社長がアップした癒される記事に心を痛めている人間がひとり。ここに。
タイトルどおり。
上士幌町清水谷で初出動した釣り竿をその日のうちに折ってしまったのだ。シマノ/テンカラロッドの新製品「メイストーンNW 36(故人)」の想い出をレビューする。
出会いは「つり具の釣人」
ウェーダーを買うついでに寄ったテンカラロッドのコーナーでシマノの新製品を見つけてしまう。しばらくリリースされていなかった気がするSHIMANOからのテンカラロッド。購入か否か、両手はすでに財布の中身を確認していた。
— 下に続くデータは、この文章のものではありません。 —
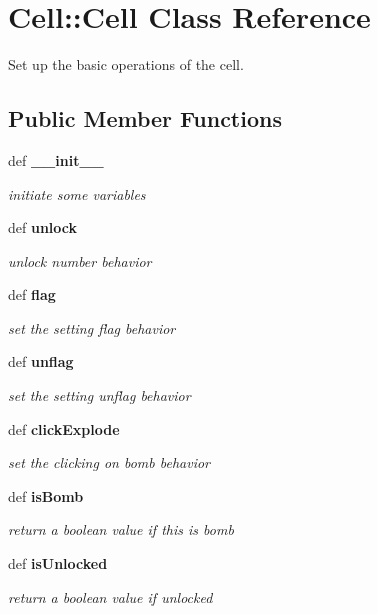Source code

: \section{Cell::Cell Class Reference}
\label{classCell_1_1Cell}
Set up the basic operations of the cell.  


\subsection*{Public Member Functions}
\begin{CompactItemize}
\item 
def \bf{\_\-\_\-init\_\-\_\-}
\begin{CompactList}\small\item\em initiate some variables \item\end{CompactList}\item 
def \bf{unlock}
\begin{CompactList}\small\item\em unlock number behavior \item\end{CompactList}\item 
def \bf{flag}
\begin{CompactList}\small\item\em set the setting flag behavior \item\end{CompactList}\item 
def \bf{unflag}
\begin{CompactList}\small\item\em set the setting unflag behavior \item\end{CompactList}\item 
def \bf{click\-Explode}
\begin{CompactList}\small\item\em set the clicking on bomb behavior \item\end{CompactList}\item 
def \bf{is\-Bomb}
\begin{CompactList}\small\item\em return a boolean value if this is bomb \item\end{CompactList}\item 
def \bf{is\-Unlocked}
\begin{CompactList}\small\item\em return a boolean value if unlocked \item\end{CompactList}\item 

\end{CompactItemize}

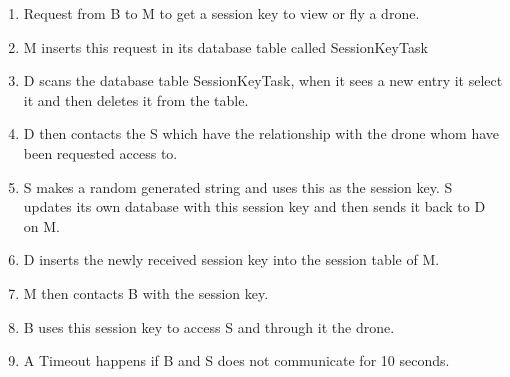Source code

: \begin{enumerate}
	\item Request from B to M to get a session key to view or fly a drone.
	\item M inserts this request in its database table called SessionKeyTask
	\item D scans the database table SessionKeyTask, when it sees a new entry it select it and then deletes it from the table.
	\item D then contacts the S which have the relationship with the drone whom have been requested access to.
	\item S makes a random generated string and uses this as the session key. S updates its own database with this session key and then sends it back to D on M.
	\item D inserts the newly received session key into the session table of M.
	\item M then contacts B with the session key.
	\item B uses this session key to access S and through it the drone.
	\item A Timeout happens if B and S does not communicate for 10 seconds.
\end{enumerate}


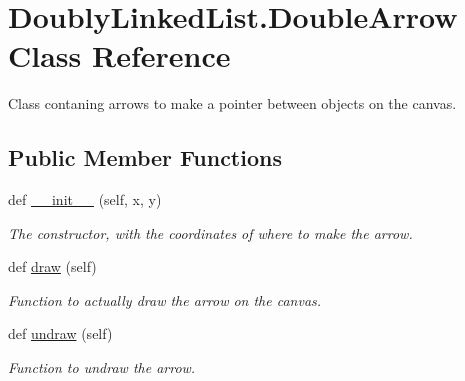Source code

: \hypertarget{class_doubly_linked_list_1_1_double_arrow}{}\section{Doubly\+Linked\+List.\+Double\+Arrow Class Reference}
\label{class_doubly_linked_list_1_1_double_arrow}


Class contaning arrows to make a pointer between objects on the canvas.  


\subsection*{Public Member Functions}
\begin{DoxyCompactItemize}
\item 
\mbox{\label{class_doubly_linked_list_1_1_double_arrow_ae06f535b0f52f368b6f204d70a65b12c}} 
def \hyperlink{class_doubly_linked_list_1_1_double_arrow_ae06f535b0f52f368b6f204d70a65b12c}{\+\_\+\+\_\+init\+\_\+\+\_\+} (self, x, y)
\begin{DoxyCompactList}\small\item\em The constructor, with the coordinates of where to make the arrow. \end{DoxyCompactList}\item 
\mbox{\label{class_doubly_linked_list_1_1_double_arrow_acfa0817a0b046114eaa38726779b70cd}} 
def \hyperlink{class_doubly_linked_list_1_1_double_arrow_acfa0817a0b046114eaa38726779b70cd}{draw} (self)
\begin{DoxyCompactList}\small\item\em Function to actually draw the arrow on the canvas. \end{DoxyCompactList}\item 
\mbox{\label{class_doubly_linked_list_1_1_double_arrow_ad1bc1862d04ba57d448acea20ee34e0e}} 
def \hyperlink{class_doubly_linked_list_1_1_double_arrow_ad1bc1862d04ba57d448acea20ee34e0e}{undraw} (self)
\begin{DoxyCompactList}\small\item\em Function to undraw the arrow. \end{DoxyCompactList}\item 
\mbox{\label{class_doubly_linked_list_1_1_double_arrow_ad116df463a063a94e2319496399cbb71}} 

\end{DoxyCompactItemize}
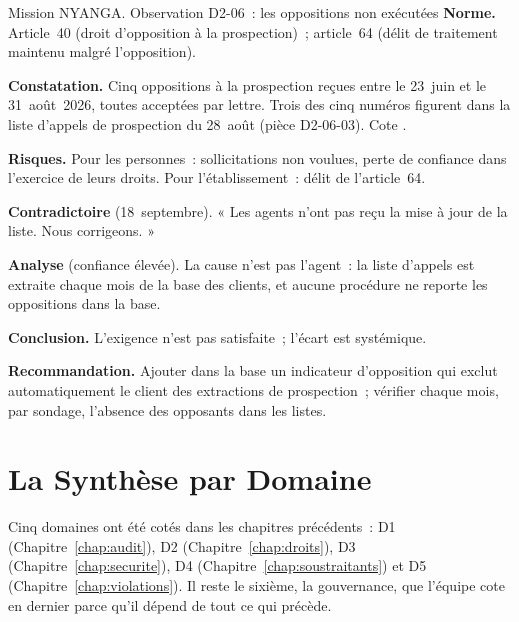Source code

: \begin{boxscenario}{Mission NYANGA. Observation D2-06~: les oppositions non exécutées}
\textbf{Norme.} Article~40 (droit d'opposition à la prospection)~;
article~64 (délit de traitement maintenu malgré l'opposition).

\textbf{Constatation.} Cinq oppositions à la prospection reçues entre le
23~juin et le 31~août~2026, toutes acceptées par lettre. Trois des cinq
numéros figurent dans la liste d'appels de prospection du 28~août (pièce
D2-06-03). Cote \NON{}.

\textbf{Risques.} Pour les personnes~: sollicitations non voulues, perte de
confiance dans l'exercice de leurs droits. Pour l'établissement~: délit de
l'article~64.

\textbf{Contradictoire} (18~septembre). « Les agents n'ont pas reçu la mise
à jour de la liste. Nous corrigeons. »

\textbf{Analyse} (confiance élevée). La cause n'est pas l'agent~: la liste
d'appels est extraite chaque mois de la base des clients, et aucune
procédure ne reporte les oppositions dans la base.

\textbf{Conclusion.} L'exigence n'est pas satisfaite~; l'écart est
systémique.

\textbf{Recommandation.} Ajouter dans la base un indicateur d'opposition
qui exclut automatiquement le client des extractions de prospection~;
vérifier chaque mois, par sondage, l'absence des opposants dans les listes.
\end{boxscenario}

\section{La Synthèse par Domaine}
\label{sec:c13-synthese}

Cinq domaines ont été cotés dans les chapitres précédents~: D1
(Chapitre~\ref{chap:audit}), D2 (Chapitre~\ref{chap:droits}), D3
(Chapitre~\ref{chap:securite}), D4 (Chapitre~\ref{chap:soustraitants}) et D5
(Chapitre~\ref{chap:violations}). Il reste le sixième, la gouvernance, que
l'équipe cote en dernier parce qu'il dépend de tout ce qui précède.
とはいえ購入後しばらくメイストーンは事務所でその出番を待つことになる。
※家でなく会社に置く理由について、わかる人にはわかるだろう。
木々に覆われた狭い河川を攻めることが多く、新品ロッドをわざわざ木にぶつけることもなかろうという考えもあった。今回の音更川上流・清水谷は釣り人に大人気。景観が素晴らしい開けたこの川で思い切り釣り竿を振りたい、満を持してメイストーンデビューである。
軽い、柔い、まとまらない
レベルライン、フロロカーボン3.5号。
約6メートル。
最初のポイントを狙い竿を振る、「軽いッ」。
自重70グラム。「渓峰LLS 36(故人)」「天平LLS 36(現役)」は73グラムだったが、数字以上に軽く感じる。柔らかいせいかキャスト時のトップが軽い。
竿を抑える人差し指への負担もほぼない、指先だけで持てそうである。これなら丸一日振り抜いても疲れないはず。
しかしラインがうまく飛ばせない。
慣れや技術不足、風も少しあったが、とにかくラインがまとまらない。ビョーンビョーンという感触が、過去に振ったどのテンカラロッドとも違う。
ポイントに毛鉤を“ビシッ”と撃ち込むのが好みだが、ラインは勢いを失ってヘナヘナと着水する。
そういえば「渓峰(故人)」のときもこんなことあったっけ。おそらくはラインの長さか。少し調整すれば、ポイントを「直線の軌道」で撃ち抜くのは容易に想像できた。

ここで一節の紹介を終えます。